Please join us in welcoming WU’s newest contributor, KL Burd! You might remember KL from his guest post this past fall, 7 Ways to Make Early Morning Writing a Reality. “Believing that words have the power to bring about healing and change, KL Burd’s work focuses on the intersection of race, equity, and hope for the future. ” Learn more about KL on his bio page. Welcome, KL!
“One writes out of one thing only—one’s own experience. Everything depends on how relentlessly one forces from this experience the last drop, sweet or bitter, it can possibly give. This is the only real concern of the artist, to recreate out of the disorder of life that order which is art.” — James Baldwin, Notes of a Native Son
What is art? For so many people, art is relegated to paintings that capture their attention or stoke their imagination. Art can be a twisted sculpture that draws your eyes to sharp edges and jagged concrete, or it can be a photo that begs the viewer to step into the life of a captured scene. Art can be many things, but can it be writing? Or the better question, can writing be art?
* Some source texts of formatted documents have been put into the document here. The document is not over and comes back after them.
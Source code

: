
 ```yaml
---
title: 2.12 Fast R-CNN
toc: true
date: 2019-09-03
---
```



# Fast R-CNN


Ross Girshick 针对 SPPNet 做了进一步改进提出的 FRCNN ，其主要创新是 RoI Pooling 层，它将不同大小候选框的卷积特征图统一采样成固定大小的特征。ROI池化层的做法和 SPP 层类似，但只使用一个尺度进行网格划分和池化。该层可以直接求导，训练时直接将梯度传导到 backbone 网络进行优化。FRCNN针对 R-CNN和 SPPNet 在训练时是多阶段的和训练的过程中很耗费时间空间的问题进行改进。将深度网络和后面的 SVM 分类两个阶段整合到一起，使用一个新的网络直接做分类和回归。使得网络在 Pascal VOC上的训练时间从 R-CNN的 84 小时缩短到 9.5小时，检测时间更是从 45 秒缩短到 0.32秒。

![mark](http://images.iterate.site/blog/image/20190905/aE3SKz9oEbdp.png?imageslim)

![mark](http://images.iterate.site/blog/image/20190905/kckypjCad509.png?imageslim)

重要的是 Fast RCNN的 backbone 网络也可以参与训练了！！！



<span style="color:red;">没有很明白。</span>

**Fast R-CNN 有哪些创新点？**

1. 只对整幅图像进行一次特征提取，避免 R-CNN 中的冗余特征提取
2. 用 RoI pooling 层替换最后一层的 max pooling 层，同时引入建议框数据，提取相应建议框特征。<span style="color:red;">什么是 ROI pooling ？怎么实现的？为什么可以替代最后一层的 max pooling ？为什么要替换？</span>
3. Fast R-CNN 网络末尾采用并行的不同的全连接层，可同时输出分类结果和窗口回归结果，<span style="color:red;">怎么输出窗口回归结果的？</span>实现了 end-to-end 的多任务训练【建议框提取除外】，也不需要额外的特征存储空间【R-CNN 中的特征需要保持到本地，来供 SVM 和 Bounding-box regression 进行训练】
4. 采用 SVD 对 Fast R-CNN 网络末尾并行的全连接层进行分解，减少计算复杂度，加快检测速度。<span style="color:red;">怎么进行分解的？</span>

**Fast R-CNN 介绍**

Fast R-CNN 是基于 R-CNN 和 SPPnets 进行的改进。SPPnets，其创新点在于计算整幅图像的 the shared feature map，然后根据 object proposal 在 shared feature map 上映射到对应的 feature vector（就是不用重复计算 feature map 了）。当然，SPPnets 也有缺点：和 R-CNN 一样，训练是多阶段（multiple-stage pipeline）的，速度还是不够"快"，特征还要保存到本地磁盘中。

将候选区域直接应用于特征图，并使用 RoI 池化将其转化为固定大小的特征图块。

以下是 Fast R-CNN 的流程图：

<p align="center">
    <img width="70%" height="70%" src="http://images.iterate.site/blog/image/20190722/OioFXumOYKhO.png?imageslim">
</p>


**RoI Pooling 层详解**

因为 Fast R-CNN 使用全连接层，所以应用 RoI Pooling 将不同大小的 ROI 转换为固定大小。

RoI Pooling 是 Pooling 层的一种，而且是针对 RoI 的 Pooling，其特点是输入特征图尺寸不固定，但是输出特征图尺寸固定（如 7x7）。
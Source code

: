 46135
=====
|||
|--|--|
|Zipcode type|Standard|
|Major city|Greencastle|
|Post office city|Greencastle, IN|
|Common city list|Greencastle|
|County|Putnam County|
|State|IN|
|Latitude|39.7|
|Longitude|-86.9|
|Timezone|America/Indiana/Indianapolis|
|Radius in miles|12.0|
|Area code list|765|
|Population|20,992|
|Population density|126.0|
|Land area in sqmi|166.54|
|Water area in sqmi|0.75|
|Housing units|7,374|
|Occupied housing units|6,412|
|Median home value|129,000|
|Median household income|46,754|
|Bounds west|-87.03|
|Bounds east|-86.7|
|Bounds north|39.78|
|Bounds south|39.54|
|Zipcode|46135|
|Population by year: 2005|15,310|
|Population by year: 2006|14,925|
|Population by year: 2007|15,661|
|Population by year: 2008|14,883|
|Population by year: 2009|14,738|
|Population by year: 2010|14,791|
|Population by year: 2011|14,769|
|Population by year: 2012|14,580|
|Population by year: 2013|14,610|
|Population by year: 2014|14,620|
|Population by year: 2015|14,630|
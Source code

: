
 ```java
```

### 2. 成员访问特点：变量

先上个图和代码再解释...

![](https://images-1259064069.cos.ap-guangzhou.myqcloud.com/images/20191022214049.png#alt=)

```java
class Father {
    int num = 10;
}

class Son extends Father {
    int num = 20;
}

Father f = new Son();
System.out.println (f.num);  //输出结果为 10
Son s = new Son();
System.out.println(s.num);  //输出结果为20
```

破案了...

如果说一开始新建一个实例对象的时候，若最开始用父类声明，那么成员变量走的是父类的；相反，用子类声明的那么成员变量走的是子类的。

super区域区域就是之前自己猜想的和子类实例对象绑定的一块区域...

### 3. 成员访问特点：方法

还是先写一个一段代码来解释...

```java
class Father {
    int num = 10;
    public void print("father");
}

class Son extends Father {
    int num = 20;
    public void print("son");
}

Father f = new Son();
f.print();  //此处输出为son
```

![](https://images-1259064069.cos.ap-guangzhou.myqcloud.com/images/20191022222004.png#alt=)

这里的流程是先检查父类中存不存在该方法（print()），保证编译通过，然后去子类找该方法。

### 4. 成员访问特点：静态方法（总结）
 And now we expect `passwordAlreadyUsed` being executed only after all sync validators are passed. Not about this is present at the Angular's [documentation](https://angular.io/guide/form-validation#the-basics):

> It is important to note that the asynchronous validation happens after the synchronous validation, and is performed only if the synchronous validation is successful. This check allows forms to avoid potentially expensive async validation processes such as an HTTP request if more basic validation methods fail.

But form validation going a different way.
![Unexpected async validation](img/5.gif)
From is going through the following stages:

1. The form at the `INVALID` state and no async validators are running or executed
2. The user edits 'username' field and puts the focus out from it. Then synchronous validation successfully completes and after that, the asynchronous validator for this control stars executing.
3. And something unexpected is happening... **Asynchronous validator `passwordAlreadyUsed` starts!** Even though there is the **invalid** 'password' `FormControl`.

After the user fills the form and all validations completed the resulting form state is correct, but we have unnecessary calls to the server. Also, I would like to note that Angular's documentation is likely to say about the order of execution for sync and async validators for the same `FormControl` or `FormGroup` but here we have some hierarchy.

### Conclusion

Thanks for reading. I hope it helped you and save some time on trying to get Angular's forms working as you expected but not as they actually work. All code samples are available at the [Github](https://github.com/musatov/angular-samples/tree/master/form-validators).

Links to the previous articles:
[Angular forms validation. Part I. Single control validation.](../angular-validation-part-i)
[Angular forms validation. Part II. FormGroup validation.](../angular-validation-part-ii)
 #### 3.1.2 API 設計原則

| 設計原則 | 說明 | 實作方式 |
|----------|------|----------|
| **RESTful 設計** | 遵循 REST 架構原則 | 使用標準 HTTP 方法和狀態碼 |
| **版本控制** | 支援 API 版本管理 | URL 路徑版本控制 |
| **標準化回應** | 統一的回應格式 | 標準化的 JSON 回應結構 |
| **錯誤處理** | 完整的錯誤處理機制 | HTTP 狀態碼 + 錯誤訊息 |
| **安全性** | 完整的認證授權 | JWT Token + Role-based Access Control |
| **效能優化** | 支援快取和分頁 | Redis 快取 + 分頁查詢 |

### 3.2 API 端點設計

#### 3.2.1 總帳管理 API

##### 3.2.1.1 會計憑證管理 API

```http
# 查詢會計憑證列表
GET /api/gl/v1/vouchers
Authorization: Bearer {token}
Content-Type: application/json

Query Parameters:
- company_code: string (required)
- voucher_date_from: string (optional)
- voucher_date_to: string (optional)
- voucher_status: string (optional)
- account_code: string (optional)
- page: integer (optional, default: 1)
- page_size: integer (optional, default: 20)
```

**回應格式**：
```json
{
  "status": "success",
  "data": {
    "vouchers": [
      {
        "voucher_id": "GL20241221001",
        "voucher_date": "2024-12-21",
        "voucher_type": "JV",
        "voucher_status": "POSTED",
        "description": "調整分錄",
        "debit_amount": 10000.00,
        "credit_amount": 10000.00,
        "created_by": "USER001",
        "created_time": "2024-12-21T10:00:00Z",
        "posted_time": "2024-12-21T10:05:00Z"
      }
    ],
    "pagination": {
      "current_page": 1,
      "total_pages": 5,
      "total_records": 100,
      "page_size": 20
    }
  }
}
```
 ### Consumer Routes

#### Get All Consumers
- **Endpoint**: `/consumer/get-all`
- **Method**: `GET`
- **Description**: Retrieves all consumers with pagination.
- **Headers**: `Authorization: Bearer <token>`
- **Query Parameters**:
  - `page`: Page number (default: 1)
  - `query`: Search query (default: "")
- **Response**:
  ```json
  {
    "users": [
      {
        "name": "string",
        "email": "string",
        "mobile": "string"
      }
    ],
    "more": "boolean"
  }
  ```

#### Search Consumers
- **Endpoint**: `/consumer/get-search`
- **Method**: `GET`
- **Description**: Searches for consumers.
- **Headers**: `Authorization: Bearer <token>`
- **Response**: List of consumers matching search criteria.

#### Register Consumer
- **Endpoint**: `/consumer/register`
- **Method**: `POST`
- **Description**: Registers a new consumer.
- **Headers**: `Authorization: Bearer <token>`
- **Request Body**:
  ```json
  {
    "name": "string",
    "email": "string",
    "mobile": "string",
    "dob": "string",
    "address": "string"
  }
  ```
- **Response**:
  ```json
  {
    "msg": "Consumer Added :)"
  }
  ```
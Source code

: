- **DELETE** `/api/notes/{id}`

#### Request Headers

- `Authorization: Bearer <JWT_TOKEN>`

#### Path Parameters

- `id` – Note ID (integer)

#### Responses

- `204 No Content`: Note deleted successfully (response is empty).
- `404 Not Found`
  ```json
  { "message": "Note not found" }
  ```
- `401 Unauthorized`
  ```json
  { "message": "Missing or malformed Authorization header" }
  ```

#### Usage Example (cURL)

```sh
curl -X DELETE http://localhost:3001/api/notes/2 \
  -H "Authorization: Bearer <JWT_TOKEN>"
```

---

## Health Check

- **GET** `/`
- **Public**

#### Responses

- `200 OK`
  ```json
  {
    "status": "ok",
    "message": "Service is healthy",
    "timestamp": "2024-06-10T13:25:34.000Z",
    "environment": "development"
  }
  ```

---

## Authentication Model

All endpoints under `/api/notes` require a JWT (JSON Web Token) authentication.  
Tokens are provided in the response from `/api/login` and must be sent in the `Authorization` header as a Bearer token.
The Oxford dictionary has a definition of art that states:
The expression or application of human creative skill and imagination, typically in a visual form such as painting or sculpture, producing works to be appreciated primarily for their beauty or emotional power.
I love their definition, although I would argue that they are leading us towards a specific view of art when they say typically in a visual form such as painting or sculpture. Let’s remove those leading words and look at it again.
Art is the expression or application of human creative skill and imagination, producing works to be appreciated primarily for their beauty or emotional power.
How many of us would like our writing to be viewed this way—as an application of human creative skill and imagination? I for one, would love this. We study our craft and improve on our form so that our creative skill can be best expressed on paper. We endeavor to work magic—not unlike the blues artist who has spent 15 years getting her guitar to sing every note it produces with the same tone and timbre that dances across her mind. And—in the case of the blues, along with many other art forms—this expression of creativity, of skill, of emotion is brought to life through the person delivering the experience.
Imagine with me two different artists.
The first one plays the right chords, hits the solos, and sings the notes flawlessly. They did well and you applaud their rendition.
Then you get the second artist.
She plays the same chords, hits the same solos, and sings the same notes flawlessly. But something is drastically different. This one rocks you to the core. This one gives you goosebumps. This one sends you into a spiral of relentlessly searching for everything that artist has to offer. Sure, the second artist sang the same notes and played the same chords as the first but they added something that the first one didn’t: They put their soul into it.
We can all recognize those moments, the moments that draw you in and make you want to share that art with someone else. If we let it, writing can be the same way. One person can take the outline to one of my novels and produce a completely different book that doesn’t look, feel, or taste the same as my own. So what’s the difference? What’s the thing that separates writing from art? The difference is you—and that is because we are the sum of our experiences.
These experiences not only make us unique but give us the elixir by which we cast a spell and bring the reader into our world. A world that they not only recognize but can relate to. There’s something in the way that Ta-Nehisi Coates writes that can only be described as magical. It’s not just the choice of words but the arrangement of those words. It’s not just the depth of thought but the connection to the innermost being that creates tension between what is and what ought to be. What we have and what we hope for. What we desire and what we may never have. It’s birthed out of experience, transferred by letters on a page, and affixed to the soul as an homage to solidarity. It’s a voice that whispers, “You are not alone.”
There is a trap out there though—one we can easily fall into if we aren’t careful. If we fix our eyes on certain people, we’ll see and emulate writers who only put pen to paper because they own a mastery of the English language—a mastery that enables them to get paid for their work. But verbosity alone is insufficient.
The art is in creating order from disorder. The art is in connecting with the heart and soul of the reader. You must do as James Baldwin said and relentlessly pour every last drop, sweet or bitter, into your work. That way you produce something incredible that is wholly yours and wholly others’. You produce a legacy that will stand the test of time.
What does art in story mean to you, both as a writer and a consumer of fiction? We’d love to hear your perspective, and your favorite example(s). The floor is yours.